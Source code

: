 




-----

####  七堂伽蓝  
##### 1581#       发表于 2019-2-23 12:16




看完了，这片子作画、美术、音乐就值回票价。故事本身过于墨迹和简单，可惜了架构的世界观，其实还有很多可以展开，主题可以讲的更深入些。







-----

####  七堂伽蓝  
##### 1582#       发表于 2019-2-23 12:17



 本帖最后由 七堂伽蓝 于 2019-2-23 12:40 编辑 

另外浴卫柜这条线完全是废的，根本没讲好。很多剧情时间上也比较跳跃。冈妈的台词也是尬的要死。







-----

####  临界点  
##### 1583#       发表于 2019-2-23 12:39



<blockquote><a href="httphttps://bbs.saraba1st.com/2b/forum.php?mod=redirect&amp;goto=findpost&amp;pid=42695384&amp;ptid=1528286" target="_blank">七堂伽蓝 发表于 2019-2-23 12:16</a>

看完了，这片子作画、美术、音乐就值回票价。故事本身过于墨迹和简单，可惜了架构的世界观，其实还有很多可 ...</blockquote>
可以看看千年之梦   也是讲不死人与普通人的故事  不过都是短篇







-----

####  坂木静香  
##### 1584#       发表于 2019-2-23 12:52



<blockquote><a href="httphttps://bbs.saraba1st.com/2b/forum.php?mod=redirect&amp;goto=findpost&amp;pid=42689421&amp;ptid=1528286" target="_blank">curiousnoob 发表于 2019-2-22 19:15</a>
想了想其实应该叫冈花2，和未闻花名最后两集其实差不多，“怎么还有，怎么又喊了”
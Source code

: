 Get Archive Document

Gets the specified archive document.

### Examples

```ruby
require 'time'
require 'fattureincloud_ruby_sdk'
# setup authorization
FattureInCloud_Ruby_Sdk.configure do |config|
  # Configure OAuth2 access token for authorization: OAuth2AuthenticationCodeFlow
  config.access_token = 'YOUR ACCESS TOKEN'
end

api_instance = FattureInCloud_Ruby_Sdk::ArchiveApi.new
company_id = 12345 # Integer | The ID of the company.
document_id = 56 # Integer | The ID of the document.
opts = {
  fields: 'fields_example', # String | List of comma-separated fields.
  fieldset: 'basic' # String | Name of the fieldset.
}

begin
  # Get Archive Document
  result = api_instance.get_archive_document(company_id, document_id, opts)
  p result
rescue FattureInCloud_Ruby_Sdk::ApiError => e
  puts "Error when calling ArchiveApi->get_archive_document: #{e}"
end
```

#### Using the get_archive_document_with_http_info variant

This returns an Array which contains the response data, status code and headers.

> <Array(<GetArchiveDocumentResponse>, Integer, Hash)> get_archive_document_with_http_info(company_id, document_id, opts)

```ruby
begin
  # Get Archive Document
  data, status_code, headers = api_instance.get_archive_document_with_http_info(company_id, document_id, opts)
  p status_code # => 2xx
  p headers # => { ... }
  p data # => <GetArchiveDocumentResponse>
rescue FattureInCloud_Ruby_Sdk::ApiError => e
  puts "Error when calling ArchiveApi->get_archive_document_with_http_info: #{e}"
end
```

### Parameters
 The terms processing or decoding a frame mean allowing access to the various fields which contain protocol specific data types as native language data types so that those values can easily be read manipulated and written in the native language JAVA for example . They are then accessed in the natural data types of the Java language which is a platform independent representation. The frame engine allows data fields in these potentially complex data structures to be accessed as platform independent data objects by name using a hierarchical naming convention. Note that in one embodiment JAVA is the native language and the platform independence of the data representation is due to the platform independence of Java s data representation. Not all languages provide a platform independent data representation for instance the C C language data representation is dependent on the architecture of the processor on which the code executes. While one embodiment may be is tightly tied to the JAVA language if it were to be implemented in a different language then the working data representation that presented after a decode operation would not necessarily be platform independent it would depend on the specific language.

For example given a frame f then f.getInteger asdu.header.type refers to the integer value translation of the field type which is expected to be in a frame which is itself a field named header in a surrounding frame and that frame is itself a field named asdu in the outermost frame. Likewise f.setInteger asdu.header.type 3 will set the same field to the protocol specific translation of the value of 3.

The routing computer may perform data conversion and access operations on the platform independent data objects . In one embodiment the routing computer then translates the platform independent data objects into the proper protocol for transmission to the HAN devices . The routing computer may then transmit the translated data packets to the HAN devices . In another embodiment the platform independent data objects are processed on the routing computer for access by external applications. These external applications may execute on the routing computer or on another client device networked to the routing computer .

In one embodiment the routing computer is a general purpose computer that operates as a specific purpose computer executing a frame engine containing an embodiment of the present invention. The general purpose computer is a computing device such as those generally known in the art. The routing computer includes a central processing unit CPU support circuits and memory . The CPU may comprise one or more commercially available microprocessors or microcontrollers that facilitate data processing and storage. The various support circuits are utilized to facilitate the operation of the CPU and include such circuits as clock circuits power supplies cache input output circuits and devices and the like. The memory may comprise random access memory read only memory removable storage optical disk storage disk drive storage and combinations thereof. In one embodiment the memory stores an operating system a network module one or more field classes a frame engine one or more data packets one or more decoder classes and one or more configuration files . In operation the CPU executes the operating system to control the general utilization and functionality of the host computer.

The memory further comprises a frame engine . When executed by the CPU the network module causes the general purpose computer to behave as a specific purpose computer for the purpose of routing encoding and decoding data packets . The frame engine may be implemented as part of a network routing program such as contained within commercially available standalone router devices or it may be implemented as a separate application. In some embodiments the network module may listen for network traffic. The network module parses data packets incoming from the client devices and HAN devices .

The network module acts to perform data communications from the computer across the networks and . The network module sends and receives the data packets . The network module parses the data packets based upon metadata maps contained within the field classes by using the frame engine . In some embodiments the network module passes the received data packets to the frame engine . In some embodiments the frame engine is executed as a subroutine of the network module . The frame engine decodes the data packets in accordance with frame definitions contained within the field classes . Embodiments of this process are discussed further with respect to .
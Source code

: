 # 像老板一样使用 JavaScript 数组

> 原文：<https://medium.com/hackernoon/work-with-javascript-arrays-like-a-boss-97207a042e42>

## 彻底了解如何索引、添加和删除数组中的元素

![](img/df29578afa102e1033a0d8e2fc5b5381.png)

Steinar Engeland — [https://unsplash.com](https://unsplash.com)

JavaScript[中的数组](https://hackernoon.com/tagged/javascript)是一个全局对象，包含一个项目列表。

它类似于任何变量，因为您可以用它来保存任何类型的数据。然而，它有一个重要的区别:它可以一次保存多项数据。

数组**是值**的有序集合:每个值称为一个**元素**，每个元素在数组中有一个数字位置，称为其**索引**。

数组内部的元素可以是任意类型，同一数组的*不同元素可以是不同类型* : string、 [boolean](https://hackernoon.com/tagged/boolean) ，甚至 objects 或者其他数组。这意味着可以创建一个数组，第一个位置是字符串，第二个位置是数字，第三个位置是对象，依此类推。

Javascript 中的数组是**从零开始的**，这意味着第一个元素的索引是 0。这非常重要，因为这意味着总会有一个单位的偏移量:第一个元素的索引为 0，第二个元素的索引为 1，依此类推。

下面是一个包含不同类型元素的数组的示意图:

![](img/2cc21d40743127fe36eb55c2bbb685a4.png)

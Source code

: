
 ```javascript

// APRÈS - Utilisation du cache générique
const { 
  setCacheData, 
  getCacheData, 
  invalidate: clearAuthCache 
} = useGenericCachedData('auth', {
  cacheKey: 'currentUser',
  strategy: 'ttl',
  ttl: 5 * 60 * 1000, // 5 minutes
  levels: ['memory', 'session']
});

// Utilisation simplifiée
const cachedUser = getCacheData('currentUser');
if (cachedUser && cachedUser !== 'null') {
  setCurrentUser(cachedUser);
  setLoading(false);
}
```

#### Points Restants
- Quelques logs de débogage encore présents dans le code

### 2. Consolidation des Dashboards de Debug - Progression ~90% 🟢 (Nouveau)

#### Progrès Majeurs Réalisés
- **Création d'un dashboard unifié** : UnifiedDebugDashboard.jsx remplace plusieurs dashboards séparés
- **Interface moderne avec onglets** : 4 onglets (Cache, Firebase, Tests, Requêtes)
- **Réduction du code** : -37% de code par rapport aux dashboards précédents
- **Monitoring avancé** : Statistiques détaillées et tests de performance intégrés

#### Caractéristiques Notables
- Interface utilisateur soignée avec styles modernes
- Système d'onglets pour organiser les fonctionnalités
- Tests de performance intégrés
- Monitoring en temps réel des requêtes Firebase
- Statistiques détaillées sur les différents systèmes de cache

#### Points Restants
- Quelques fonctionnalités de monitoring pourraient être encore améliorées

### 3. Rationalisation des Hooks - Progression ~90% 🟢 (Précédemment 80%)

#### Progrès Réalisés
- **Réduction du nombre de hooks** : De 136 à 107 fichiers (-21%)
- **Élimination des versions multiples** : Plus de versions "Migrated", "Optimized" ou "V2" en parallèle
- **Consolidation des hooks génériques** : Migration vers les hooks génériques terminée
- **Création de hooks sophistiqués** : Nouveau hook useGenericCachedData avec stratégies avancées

★ ★ ★ ★

EXERCISE OBJECTIVE
The response must repeat exactly the lines from the top of the material through the line containing "发表于 2019-2-23 12:16</a>", both included, with no other output.

SOLVED EXERCISE
Source code

: 




-----

####  七堂伽蓝  
##### 1581#       发表于 2019-2-23 12:16




看完了，这片子作画、美术、音乐就值回票价。故事本身过于墨迹和简单，可惜了架构的世界观，其实还有很多可以展开，主题可以讲的更深入些。







-----

####  七堂伽蓝  
##### 1582#       发表于 2019-2-23 12:17



 本帖最后由 七堂伽蓝 于 2019-2-23 12:40 编辑 

另外浴卫柜这条线完全是废的，根本没讲好。很多剧情时间上也比较跳跃。冈妈的台词也是尬的要死。







-----

####  临界点  
##### 1583#       发表于 2019-2-23 12:39



<blockquote><a href="httphttps://bbs.saraba1st.com/2b/forum.php?mod=redirect&amp;goto=findpost&amp;pid=42695384&amp;ptid=1528286" target="_blank">七堂伽蓝 发表于 2019-2-23 12:16</a>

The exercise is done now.